◆ **Task**
Look through the records that follow. Copy every line containing the word "después".

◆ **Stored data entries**
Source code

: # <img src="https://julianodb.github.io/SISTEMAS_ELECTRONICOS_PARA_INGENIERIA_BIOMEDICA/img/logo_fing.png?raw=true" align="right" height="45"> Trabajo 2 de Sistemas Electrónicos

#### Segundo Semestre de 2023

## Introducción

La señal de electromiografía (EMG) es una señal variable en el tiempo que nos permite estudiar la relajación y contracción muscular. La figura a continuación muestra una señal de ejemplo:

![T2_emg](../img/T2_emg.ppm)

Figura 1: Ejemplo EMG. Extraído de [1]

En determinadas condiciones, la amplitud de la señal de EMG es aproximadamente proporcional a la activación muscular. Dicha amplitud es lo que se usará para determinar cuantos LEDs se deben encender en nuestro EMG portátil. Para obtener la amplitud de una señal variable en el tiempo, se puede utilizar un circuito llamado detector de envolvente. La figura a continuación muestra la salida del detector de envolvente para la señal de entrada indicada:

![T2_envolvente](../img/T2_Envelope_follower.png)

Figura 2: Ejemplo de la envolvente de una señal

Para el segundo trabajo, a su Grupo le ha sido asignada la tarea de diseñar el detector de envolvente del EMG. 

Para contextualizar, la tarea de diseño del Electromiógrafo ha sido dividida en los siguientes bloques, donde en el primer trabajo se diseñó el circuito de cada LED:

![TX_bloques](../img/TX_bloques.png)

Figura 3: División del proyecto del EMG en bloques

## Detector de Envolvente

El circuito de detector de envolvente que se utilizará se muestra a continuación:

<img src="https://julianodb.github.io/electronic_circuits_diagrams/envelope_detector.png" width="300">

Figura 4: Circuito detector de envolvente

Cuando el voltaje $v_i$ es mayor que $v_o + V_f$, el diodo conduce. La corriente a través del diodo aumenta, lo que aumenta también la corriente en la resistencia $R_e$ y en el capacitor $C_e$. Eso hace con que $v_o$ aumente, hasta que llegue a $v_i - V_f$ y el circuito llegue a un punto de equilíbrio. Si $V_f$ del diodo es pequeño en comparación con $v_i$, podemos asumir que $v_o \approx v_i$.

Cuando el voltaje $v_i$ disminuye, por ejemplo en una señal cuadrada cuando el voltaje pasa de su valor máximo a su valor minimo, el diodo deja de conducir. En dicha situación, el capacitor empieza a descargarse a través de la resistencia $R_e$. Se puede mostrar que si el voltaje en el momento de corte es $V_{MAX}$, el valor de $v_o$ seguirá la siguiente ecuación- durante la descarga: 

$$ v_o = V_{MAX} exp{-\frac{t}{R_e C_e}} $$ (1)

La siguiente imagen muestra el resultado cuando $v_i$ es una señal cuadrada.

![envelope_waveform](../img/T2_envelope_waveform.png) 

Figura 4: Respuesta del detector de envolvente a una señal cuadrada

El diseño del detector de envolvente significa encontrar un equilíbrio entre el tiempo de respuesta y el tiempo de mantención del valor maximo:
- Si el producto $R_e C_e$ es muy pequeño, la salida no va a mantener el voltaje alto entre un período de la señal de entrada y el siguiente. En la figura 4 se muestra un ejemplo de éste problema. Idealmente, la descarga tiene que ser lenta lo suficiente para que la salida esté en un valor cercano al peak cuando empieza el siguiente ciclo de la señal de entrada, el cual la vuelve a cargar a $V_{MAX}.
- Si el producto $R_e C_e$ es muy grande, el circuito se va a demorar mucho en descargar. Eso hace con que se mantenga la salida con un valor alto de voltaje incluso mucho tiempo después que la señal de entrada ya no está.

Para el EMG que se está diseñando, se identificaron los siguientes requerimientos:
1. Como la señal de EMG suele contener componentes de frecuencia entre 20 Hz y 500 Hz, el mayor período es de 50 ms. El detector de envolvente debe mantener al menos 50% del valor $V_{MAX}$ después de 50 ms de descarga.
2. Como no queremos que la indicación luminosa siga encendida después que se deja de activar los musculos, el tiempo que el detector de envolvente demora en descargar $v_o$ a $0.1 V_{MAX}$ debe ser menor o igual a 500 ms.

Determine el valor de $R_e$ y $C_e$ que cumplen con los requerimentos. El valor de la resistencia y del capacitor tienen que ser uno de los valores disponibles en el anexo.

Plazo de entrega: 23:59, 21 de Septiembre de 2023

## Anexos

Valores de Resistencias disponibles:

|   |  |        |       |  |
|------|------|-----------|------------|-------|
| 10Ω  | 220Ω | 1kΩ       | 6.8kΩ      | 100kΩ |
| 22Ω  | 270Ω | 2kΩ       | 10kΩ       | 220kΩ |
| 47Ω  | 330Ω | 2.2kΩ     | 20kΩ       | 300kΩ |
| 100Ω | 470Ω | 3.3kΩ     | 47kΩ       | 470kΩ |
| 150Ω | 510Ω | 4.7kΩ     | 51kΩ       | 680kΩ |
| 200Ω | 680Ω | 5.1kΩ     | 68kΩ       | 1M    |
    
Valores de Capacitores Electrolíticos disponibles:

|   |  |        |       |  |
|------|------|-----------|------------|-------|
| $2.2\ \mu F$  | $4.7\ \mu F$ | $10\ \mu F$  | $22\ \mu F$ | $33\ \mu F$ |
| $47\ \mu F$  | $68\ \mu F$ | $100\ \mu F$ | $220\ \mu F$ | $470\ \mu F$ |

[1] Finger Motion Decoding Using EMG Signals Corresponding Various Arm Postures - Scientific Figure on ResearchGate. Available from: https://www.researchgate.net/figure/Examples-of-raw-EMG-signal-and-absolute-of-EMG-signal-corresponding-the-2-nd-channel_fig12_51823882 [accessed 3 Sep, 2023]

◆ **Written solution**
- Si el producto $R_e C_e$ es muy grande, el circuito se va a demorar mucho en descargar. Eso hace con que se mantenga la salida con un valor alto de voltaje incluso mucho tiempo después que la señal de entrada ya no está.
1. Como la señal de EMG suele contener componentes de frecuencia entre 20 Hz y 500 Hz, el mayor período es de 50 ms. El detector de envolvente debe mantener al menos 50% del valor $V_{MAX}$ después de 50 ms de descarga.
2. Como no queremos que la indicación luminosa siga encendida después que se deja de activar los musculos, el tiempo que el detector de envolvente demora en descargar $v_o$ a $0.1 V_{MAX}$ debe ser menor o igual a 500 ms.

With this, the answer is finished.